[Opening Dataset extract section]

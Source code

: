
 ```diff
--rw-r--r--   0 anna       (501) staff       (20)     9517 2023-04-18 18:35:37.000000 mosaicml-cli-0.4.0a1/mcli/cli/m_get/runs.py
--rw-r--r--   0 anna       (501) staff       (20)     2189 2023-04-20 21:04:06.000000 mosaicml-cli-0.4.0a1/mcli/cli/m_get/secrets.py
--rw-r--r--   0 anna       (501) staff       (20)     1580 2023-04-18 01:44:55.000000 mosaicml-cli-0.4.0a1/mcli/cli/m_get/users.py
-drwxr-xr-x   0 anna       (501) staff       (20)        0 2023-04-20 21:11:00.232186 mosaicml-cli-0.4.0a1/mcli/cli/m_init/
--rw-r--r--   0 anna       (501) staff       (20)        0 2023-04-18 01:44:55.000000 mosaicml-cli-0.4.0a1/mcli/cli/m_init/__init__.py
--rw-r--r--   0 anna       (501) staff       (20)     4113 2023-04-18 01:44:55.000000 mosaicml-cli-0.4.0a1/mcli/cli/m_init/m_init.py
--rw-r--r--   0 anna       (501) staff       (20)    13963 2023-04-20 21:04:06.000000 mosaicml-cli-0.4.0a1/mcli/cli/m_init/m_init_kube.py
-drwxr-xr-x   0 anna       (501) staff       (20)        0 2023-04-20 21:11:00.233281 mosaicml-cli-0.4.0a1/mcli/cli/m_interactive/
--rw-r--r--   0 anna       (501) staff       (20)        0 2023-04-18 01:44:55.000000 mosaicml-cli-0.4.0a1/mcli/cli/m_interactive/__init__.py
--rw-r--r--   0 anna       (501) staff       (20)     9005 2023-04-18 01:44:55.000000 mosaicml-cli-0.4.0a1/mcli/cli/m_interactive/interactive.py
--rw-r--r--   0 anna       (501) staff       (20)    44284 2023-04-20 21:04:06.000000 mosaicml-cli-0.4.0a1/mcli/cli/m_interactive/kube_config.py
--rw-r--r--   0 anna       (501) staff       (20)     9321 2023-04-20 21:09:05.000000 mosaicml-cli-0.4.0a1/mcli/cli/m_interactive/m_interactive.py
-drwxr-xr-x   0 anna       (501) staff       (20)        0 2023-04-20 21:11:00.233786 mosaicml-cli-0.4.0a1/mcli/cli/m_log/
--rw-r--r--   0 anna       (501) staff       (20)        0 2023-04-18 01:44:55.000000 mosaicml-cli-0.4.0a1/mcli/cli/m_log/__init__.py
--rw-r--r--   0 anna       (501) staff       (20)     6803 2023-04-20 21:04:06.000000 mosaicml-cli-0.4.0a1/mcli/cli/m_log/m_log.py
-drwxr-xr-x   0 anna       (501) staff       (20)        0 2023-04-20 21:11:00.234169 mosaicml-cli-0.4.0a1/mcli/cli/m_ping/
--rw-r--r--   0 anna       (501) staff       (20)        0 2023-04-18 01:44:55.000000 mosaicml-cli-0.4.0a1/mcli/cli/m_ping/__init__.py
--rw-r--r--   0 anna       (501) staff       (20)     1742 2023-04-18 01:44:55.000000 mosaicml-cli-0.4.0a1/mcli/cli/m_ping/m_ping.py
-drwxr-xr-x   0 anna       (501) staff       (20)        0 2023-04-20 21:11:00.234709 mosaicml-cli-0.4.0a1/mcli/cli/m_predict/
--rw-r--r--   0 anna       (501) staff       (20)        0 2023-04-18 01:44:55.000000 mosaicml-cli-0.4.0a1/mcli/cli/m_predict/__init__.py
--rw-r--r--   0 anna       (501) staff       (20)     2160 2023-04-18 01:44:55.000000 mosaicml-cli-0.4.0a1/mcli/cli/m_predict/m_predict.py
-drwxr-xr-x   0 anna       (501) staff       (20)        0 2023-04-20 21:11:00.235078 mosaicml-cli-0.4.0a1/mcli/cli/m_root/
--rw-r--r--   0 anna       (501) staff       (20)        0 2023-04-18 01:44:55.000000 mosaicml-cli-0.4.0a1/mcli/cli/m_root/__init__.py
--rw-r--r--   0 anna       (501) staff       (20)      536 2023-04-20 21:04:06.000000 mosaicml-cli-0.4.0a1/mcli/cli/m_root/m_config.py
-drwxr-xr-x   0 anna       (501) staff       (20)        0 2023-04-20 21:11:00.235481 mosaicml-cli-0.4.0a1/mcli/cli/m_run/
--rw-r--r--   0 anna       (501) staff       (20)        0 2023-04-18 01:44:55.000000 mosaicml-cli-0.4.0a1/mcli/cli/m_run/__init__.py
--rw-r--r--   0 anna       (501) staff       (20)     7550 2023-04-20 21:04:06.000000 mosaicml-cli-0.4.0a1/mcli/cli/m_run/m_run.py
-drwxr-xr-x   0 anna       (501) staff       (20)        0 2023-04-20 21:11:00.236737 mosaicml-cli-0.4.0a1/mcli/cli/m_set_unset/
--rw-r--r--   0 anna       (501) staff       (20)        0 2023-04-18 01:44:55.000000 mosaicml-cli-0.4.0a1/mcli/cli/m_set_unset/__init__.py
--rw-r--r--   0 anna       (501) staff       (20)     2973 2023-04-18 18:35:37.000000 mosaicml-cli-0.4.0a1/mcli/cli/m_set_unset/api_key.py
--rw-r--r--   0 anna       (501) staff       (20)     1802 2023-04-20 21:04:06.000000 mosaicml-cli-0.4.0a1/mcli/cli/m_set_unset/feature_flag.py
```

[Closing Dataset extract section]

■ What is expected
Each record above, from first to last, should be written out again exactly.

■ Response area
Source code

:
 ```diff
--rw-r--r--   0 anna       (501) staff       (20)     9517 2023-04-18 18:35:37.000000 mosaicml-cli-0.4.0a1/mcli/cli/m_get/runs.py
--rw-r--r--   0 anna       (501) staff       (20)     2189 2023-04-20 21:04:06.000000 mosaicml-cli-0.4.0a1/mcli/cli/m_get/secrets.py
--rw-r--r--   0 anna       (501) staff       (20)     1580 2023-04-18 01:44:55.000000 mosaicml-cli-0.4.0a1/mcli/cli/m_get/users.py
-drwxr-xr-x   0 anna       (501) staff       (20)        0 2023-04-20 21:11:00.232186 mosaicml-cli-0.4.0a1/mcli/cli/m_init/
--rw-r--r--   0 anna       (501) staff       (20)        0 2023-04-18 01:44:55.000000 mosaicml-cli-0.4.0a1/mcli/cli/m_init/__init__.py
--rw-r--r--   0 anna       (501) staff       (20)     4113 2023-04-18 01:44:55.000000 mosaicml-cli-0.4.0a1/mcli/cli/m_init/m_init.py
--rw-r--r--   0 anna       (501) staff       (20)    13963 2023-04-20 21:04:06.000000 mosaicml-cli-0.4.0a1/mcli/cli/m_init/m_init_kube.py
-drwxr-xr-x   0 anna       (501) staff       (20)        0 2023-04-20 21:11:00.233281 mosaicml-cli-0.4.0a1/mcli/cli/m_interactive/
--rw-r--r--   0 anna       (501) staff       (20)        0 2023-04-18 01:44:55.000000 mosaicml-cli-0.4.0a1/mcli/cli/m_interactive/__init__.py
--rw-r--r--   0 anna       (501) staff       (20)     9005 2023-04-18 01:44:55.000000 mosaicml-cli-0.4.0a1/mcli/cli/m_interactive/interactive.py
--rw-r--r--   0 anna       (501) staff       (20)    44284 2023-04-20 21:04:06.000000 mosaicml-cli-0.4.0a1/mcli/cli/m_interactive/kube_config.py
--rw-r--r--   0 anna       (501) staff       (20)     9321 2023-04-20 21:09:05.000000 mosaicml-cli-0.4.0a1/mcli/cli/m_interactive/m_interactive.py
-drwxr-xr-x   0 anna       (501) staff       (20)        0 2023-04-20 21:11:00.233786 mosaicml-cli-0.4.0a1/mcli/cli/m_log/
--rw-r--r--   0 anna       (501) staff       (20)        0 2023-04-18 01:44:55.000000 mosaicml-cli-0.4.0a1/mcli/cli/m_log/__init__.py
--rw-r--r--   0 anna       (501) staff       (20)     6803 2023-04-20 21:04:06.000000 mosaicml-cli-0.4.0a1/mcli/cli/m_log/m_log.py
-drwxr-xr-x   0 anna       (501) staff       (20)        0 2023-04-20 21:11:00.234169 mosaicml-cli-0.4.0a1/mcli/cli/m_ping/
--rw-r--r--   0 anna       (501) staff       (20)        0 2023-04-18 01:44:55.000000 mosaicml-cli-0.4.0a1/mcli/cli/m_ping/__init__.py
--rw-r--r--   0 anna       (501) staff       (20)     1742 2023-04-18 01:44:55.000000 mosaicml-cli-0.4.0a1/mcli/cli/m_ping/m_ping.py
-drwxr-xr-x   0 anna       (501) staff       (20)        0 2023-04-20 21:11:00.234709 mosaicml-cli-0.4.0a1/mcli/cli/m_predict/
--rw-r--r--   0 anna       (501) staff       (20)        0 2023-04-18 01:44:55.000000 mosaicml-cli-0.4.0a1/mcli/cli/m_predict/__init__.py
--rw-r--r--   0 anna       (501) staff       (20)     2160 2023-04-18 01:44:55.000000 mosaicml-cli-0.4.0a1/mcli/cli/m_predict/m_predict.py
-drwxr-xr-x   0 anna       (501) staff       (20)        0 2023-04-20 21:11:00.235078 mosaicml-cli-0.4.0a1/mcli/cli/m_root/
--rw-r--r--   0 anna       (501) staff       (20)        0 2023-04-18 01:44:55.000000 mosaicml-cli-0.4.0a1/mcli/cli/m_root/__init__.py
--rw-r--r--   0 anna       (501) staff       (20)      536 2023-04-20 21:04:06.000000 mosaicml-cli-0.4.0a1/mcli/cli/m_root/m_config.py
-drwxr-xr-x   0 anna       (501) staff       (20)        0 2023-04-20 21:11:00.235481 mosaicml-cli-0.4.0a1/mcli/cli/m_run/
--rw-r--r--   0 anna       (501) staff       (20)        0 2023-04-18 01:44:55.000000 mosaicml-cli-0.4.0a1/mcli/cli/m_run/__init__.py
--rw-r--r--   0 anna       (501) staff       (20)     7550 2023-04-20 21:04:06.000000 mosaicml-cli-0.4.0a1/mcli/cli/m_run/m_run.py
-drwxr-xr-x   0 anna       (501) staff       (20)        0 2023-04-20 21:11:00.236737 mosaicml-cli-0.4.0a1/mcli/cli/m_set_unset/
--rw-r--r--   0 anna       (501) staff       (20)        0 2023-04-18 01:44:55.000000 mosaicml-cli-0.4.0a1/mcli/cli/m_set_unset/__init__.py
--rw-r--r--   0 anna       (501) staff       (20)     2973 2023-04-18 18:35:37.000000 mosaicml-cli-0.4.0a1/mcli/cli/m_set_unset/api_key.py
--rw-r--r--   0 anna       (501) staff       (20)     1802 2023-04-20 21:04:06.000000 mosaicml-cli-0.4.0a1/mcli/cli/m_set_unset/feature_flag.py
```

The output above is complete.